[Goal of the exercise] Compute how many lines in the entries below include the string "label". Only the number is wanted.

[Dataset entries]
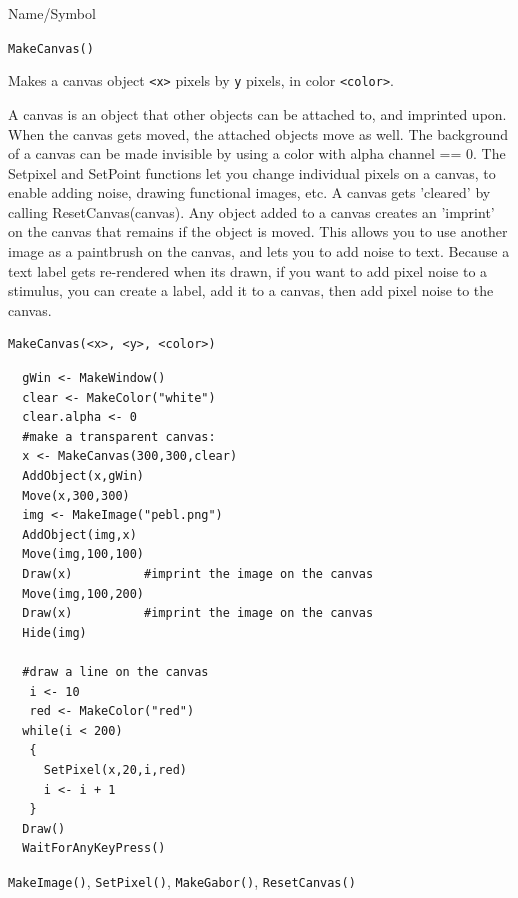 \begin{desc}{Name/Symbol}
\item[Name/Symbol]	\verb+MakeCanvas()+

\item[Description] Makes a canvas object  \verb+<x>+ pixels by
  \verb+y+ pixels, in color \verb+<color>+.

A canvas is an object that other objects can be attached to, and imprinted upon.
When the canvas gets moved, the attached objects move as well. The background of a canvas can be
made invisible by using a color with alpha channel == 0. The Setpixel
and SetPoint functions let you change individual pixels on a canvas,
to enable adding noise, drawing functional images, etc. A canvas gets
'cleared' by calling ResetCanvas(canvas). Any object added to a canvas creates an 'imprint' on the canvas that
remains if the object is moved.  This allows you to use another image
as a paintbrush on the canvas, and lets you to add noise to text.
Because a text label gets re-rendered when its drawn, if you want to
add pixel noise to a stimulus, you can create a label, add it to a
canvas, then add pixel noise to the canvas.

\item[Usage]
\begin{verbatim}
MakeCanvas(<x>, <y>, <color>)
\end{verbatim}

\item[Example]	
\begin{verbatim}
  gWin <- MakeWindow()
  clear <- MakeColor("white")
  clear.alpha <- 0
  #make a transparent canvas:
  x <- MakeCanvas(300,300,clear)  
  AddObject(x,gWin)
  Move(x,300,300)
  img <- MakeImage("pebl.png")
  AddObject(img,x)
  Move(img,100,100)
  Draw(x)          #imprint the image on the canvas
  Move(img,100,200)
  Draw(x)          #imprint the image on the canvas
  Hide(img)

  #draw a line on the canvas
   i <- 10
   red <- MakeColor("red")
  while(i < 200)
   {
     SetPixel(x,20,i,red)
     i <- i + 1
   }
  Draw()
  WaitForAnyKeyPress()
\end{verbatim}
\item[See Also]	\verb+MakeImage()+, \verb+SetPixel()+,
  \verb+MakeGabor()+, \verb+ResetCanvas()+
\end{desc}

[Answer to the exercise] 2